▶ [WHAT THE TASK ASKS]: Print the records below exactly, with no pictures.
START SOURCE DATA
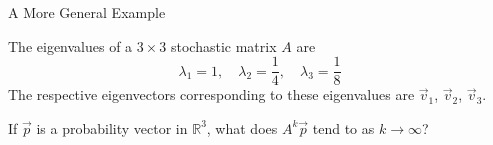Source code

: \begin{frame}{A More General Example}

    The eigenvalues of a $3\times 3$ stochastic matrix $A$ are 
    $$\lambda_1 = 1 , \quad \lambda_2=\frac{1}{4}, \quad \lambda_3 = \frac 18$$
    The respective eigenvectors corresponding to these eigenvalues are $\vec v_1$, $\vec v_2$, $\vec v_3$. 
    
    \vspace{12pt}
    
    If $\vec p$ is a probability vector in $\mathbb R^3$, what does $A^k\vec p $ tend to as $k\to \infty$? 

\end{frame}







\begin{frame}
\end{frame}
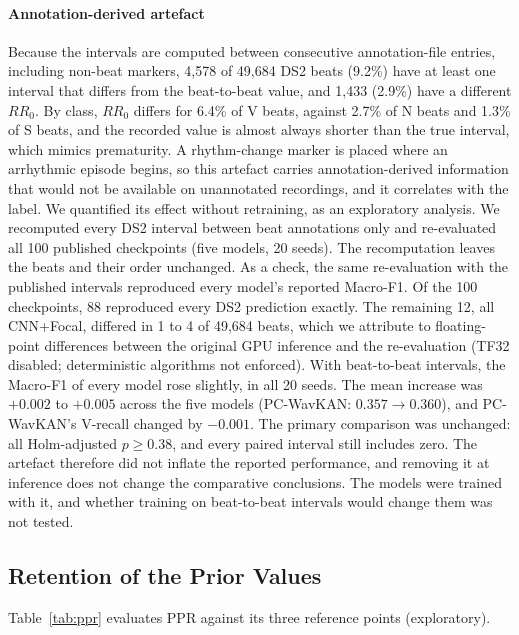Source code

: \documentclass[preprint,12pt]{elsarticle}
\begin{document}
\paragraph{Annotation-derived artefact} Because the intervals are computed between consecutive annotation-file entries, including non-beat markers, 4,578 of 49,684 DS2 beats (9.2\%) have at least one interval that differs from the beat-to-beat value, and 1,433 (2.9\%) have a different $RR_0$. By class, $RR_0$ differs for 6.4\% of V beats, against 2.7\% of N beats and 1.3\% of S beats, and the recorded value is almost always shorter than the true interval, which mimics prematurity. A rhythm-change marker is placed where an arrhythmic episode begins, so this artefact carries annotation-derived information that would not be available on unannotated recordings, and it correlates with the label. We quantified its effect without retraining, as an exploratory analysis. We recomputed every DS2 interval between beat annotations only and re-evaluated all 100 published checkpoints (five models, 20 seeds). The recomputation leaves the beats and their order unchanged. As a check, the same re-evaluation with the published intervals reproduced every model's reported Macro-F1. Of the 100 checkpoints, 88 reproduced every DS2 prediction exactly. The remaining 12, all CNN+Focal, differed in 1 to 4 of 49,684 beats, which we attribute to floating-point differences between the original GPU inference and the re-evaluation (TF32 disabled; deterministic algorithms not enforced). With beat-to-beat intervals, the Macro-F1 of every model rose slightly, in all 20 seeds. The mean increase was $+0.002$ to $+0.005$ across the five models (PC-WavKAN: $0.357\rightarrow0.360$), and PC-WavKAN's V-recall changed by $-0.001$. The primary comparison was unchanged: all Holm-adjusted $p \geq 0.38$, and every paired interval still includes zero. The artefact therefore did not inflate the reported performance, and removing it at inference does not change the comparative conclusions. The models were trained with it, and whether training on beat-to-beat intervals would change them was not tested.

\subsection{Retention of the Prior Values}
\label{sec:results_ppr}
Table~\ref{tab:ppr} evaluates PPR against its three reference points (exploratory).
\end{document}
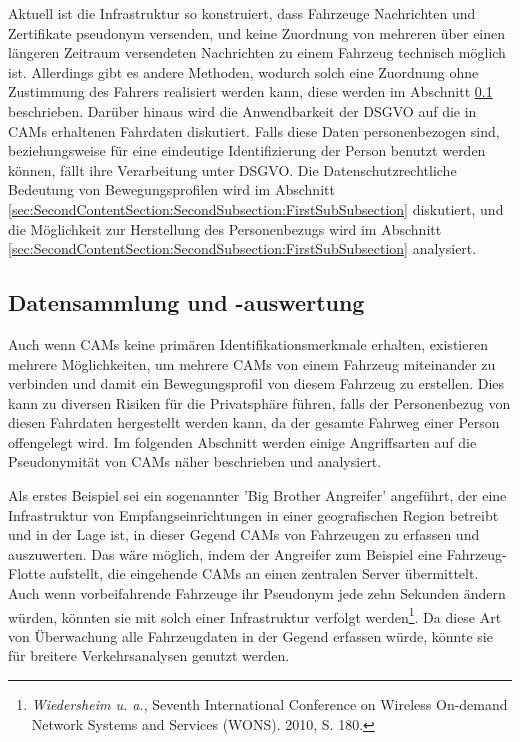 Aktuell ist die Infrastruktur so konstruiert, dass Fahrzeuge Nachrichten und Zertifikate pseudonym versenden, und keine Zuordnung von mehreren über einen längeren Zeitraum versendeten Nachrichten zu einem Fahrzeug technisch möglich ist. Allerdings gibt es andere Methoden, wodurch solch eine Zuordnung ohne Zustimmung des Fahrers realisiert werden kann, diese werden im Abschnitt \ref{sec:FirstContentSection:ThirdSubSection} beschrieben. Darüber hinaus wird die Anwendbarkeit der DSGVO auf die in CAMs erhaltenen Fahrdaten diskutiert. Falls diese Daten personenbezogen sind, beziehungsweise für eine eindeutige Identifizierung der Person benutzt werden können, fällt ihre Verarbeitung unter DSGVO. Die Datenschutzrechtliche Bedeutung von Bewegungsprofilen wird im Abschnitt \ref{sec:SecondContentSection:SecondSubsection:FirstSubSubsection} diskutiert, und die Möglichkeit zur Herstellung des Personenbezugs wird im Abschnitt \ref{sec:SecondContentSection:SecondSubsection:FirstSubSubsection} analysiert.

\subsection{Datensammlung und -auswertung}
\label{sec:FirstContentSection:ThirdSubSection}

Auch wenn CAMs keine primären Identifikationsmerkmale erhalten, existieren mehrere Möglichkeiten, um mehrere CAMs von einem Fahrzeug miteinander zu verbinden und damit ein Bewegungsprofil von diesem Fahrzeug zu erstellen. Dies kann zu diversen Risiken für die Privatsphäre führen, falls der Personenbezug von diesen Fahrdaten hergestellt werden kann, da der gesamte Fahrweg einer Person offengelegt wird. Im folgenden Abschnitt werden einige Angriffsarten auf die Pseudonymität von CAMs näher beschrieben und analysiert. 

Als erstes Beispiel sei ein sogenannter 'Big Brother Angreifer' angeführt, der eine Infrastruktur von Empfangseinrichtungen in einer geografischen Region betreibt und in der Lage ist, in dieser Gegend CAMs von Fahrzeugen zu erfassen und auszuwerten. Das wäre möglich, indem der Angreifer zum Beispiel eine Fahrzeug-Flotte aufstellt, die eingehende CAMs an einen zentralen Server übermittelt. Auch wenn vorbeifahrende Fahrzeuge ihr Pseudonym jede zehn Sekunden ändern würden, könnten sie mit solch einer Infrastruktur verfolgt werden\footnote{\emph{Wiedersheim u. a.}, Seventh International Conference on Wireless On-demand Network Systems and Services (WONS). 2010, S. 180.}\nocite{Wiedersheim2010}. Da diese Art von Überwachung alle Fahrzeugdaten in der Gegend erfassen würde, könnte sie für breitere Verkehrsanalysen genutzt werden.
END SOURCE DATA
▶ [OUTPUT FOR THIS EXERCISE]:
Source code

: \begin{frame}{A More General Example}

    The eigenvalues of a $3\times 3$ stochastic matrix $A$ are 
    $$\lambda_1 = 1 , \quad \lambda_2=\frac{1}{4}, \quad \lambda_3 = \frac 18$$
    The respective eigenvectors corresponding to these eigenvalues are $\vec v_1$, $\vec v_2$, $\vec v_3$. 
    
    \vspace{12pt}
    
    If $\vec p$ is a probability vector in $\mathbb R^3$, what does $A^k\vec p $ tend to as $k\to \infty$? 

\end{frame}







\begin{frame}
\end{frame}
Source code

: \documentclass[preprint,12pt]{elsarticle}
\begin{document}
\paragraph{Annotation-derived artefact} Because the intervals are computed between consecutive annotation-file entries, including non-beat markers, 4,578 of 49,684 DS2 beats (9.2\%) have at least one interval that differs from the beat-to-beat value, and 1,433 (2.9\%) have a different $RR_0$. By class, $RR_0$ differs for 6.4\% of V beats, against 2.7\% of N beats and 1.3\% of S beats, and the recorded value is almost always shorter than the true interval, which mimics prematurity. A rhythm-change marker is placed where an arrhythmic episode begins, so this artefact carries annotation-derived information that would not be available on unannotated recordings, and it correlates with the label. We quantified its effect without retraining, as an exploratory analysis. We recomputed every DS2 interval between beat annotations only and re-evaluated all 100 published checkpoints (five models, 20 seeds). The recomputation leaves the beats and their order unchanged. As a check, the same re-evaluation with the published intervals reproduced every model's reported Macro-F1. Of the 100 checkpoints, 88 reproduced every DS2 prediction exactly. The remaining 12, all CNN+Focal, differed in 1 to 4 of 49,684 beats, which we attribute to floating-point differences between the original GPU inference and the re-evaluation (TF32 disabled; deterministic algorithms not enforced). With beat-to-beat intervals, the Macro-F1 of every model rose slightly, in all 20 seeds. The mean increase was $+0.002$ to $+0.005$ across the five models (PC-WavKAN: $0.357\rightarrow0.360$), and PC-WavKAN's V-recall changed by $-0.001$. The primary comparison was unchanged: all Holm-adjusted $p \geq 0.38$, and every paired interval still includes zero. The artefact therefore did not inflate the reported performance, and removing it at inference does not change the comparative conclusions. The models were trained with it, and whether training on beat-to-beat intervals would change them was not tested.

\subsection{Retention of the Prior Values}
\label{sec:results_ppr}
Table~\ref{tab:ppr} evaluates PPR against its three reference points (exploratory).
\end{document}
 Aktuell ist die Infrastruktur so konstruiert, dass Fahrzeuge Nachrichten und Zertifikate pseudonym versenden, und keine Zuordnung von mehreren über einen längeren Zeitraum versendeten Nachrichten zu einem Fahrzeug technisch möglich ist. Allerdings gibt es andere Methoden, wodurch solch eine Zuordnung ohne Zustimmung des Fahrers realisiert werden kann, diese werden im Abschnitt \ref{sec:FirstContentSection:ThirdSubSection} beschrieben. Darüber hinaus wird die Anwendbarkeit der DSGVO auf die in CAMs erhaltenen Fahrdaten diskutiert. Falls diese Daten personenbezogen sind, beziehungsweise für eine eindeutige Identifizierung der Person benutzt werden können, fällt ihre Verarbeitung unter DSGVO. Die Datenschutzrechtliche Bedeutung von Bewegungsprofilen wird im Abschnitt \ref{sec:SecondContentSection:SecondSubsection:FirstSubSubsection} diskutiert, und die Möglichkeit zur Herstellung des Personenbezugs wird im Abschnitt \ref{sec:SecondContentSection:SecondSubsection:FirstSubSubsection} analysiert.

\subsection{Datensammlung und -auswertung}
\label{sec:FirstContentSection:ThirdSubSection}

Auch wenn CAMs keine primären Identifikationsmerkmale erhalten, existieren mehrere Möglichkeiten, um mehrere CAMs von einem Fahrzeug miteinander zu verbinden und damit ein Bewegungsprofil von diesem Fahrzeug zu erstellen. Dies kann zu diversen Risiken für die Privatsphäre führen, falls der Personenbezug von diesen Fahrdaten hergestellt werden kann, da der gesamte Fahrweg einer Person offengelegt wird. Im folgenden Abschnitt werden einige Angriffsarten auf die Pseudonymität von CAMs näher beschrieben und analysiert. 

Als erstes Beispiel sei ein sogenannter 'Big Brother Angreifer' angeführt, der eine Infrastruktur von Empfangseinrichtungen in einer geografischen Region betreibt und in der Lage ist, in dieser Gegend CAMs von Fahrzeugen zu erfassen und auszuwerten. Das wäre möglich, indem der Angreifer zum Beispiel eine Fahrzeug-Flotte aufstellt, die eingehende CAMs an einen zentralen Server übermittelt. Auch wenn vorbeifahrende Fahrzeuge ihr Pseudonym jede zehn Sekunden ändern würden, könnten sie mit solch einer Infrastruktur verfolgt werden\footnote{\emph{Wiedersheim u. a.}, Seventh International Conference on Wireless On-demand Network Systems and Services (WONS). 2010, S. 180.}\nocite{Wiedersheim2010}. Da diese Art von Überwachung alle Fahrzeugdaten in der Gegend erfassen würde, könnte sie für breitere Verkehrsanalysen genutzt werden.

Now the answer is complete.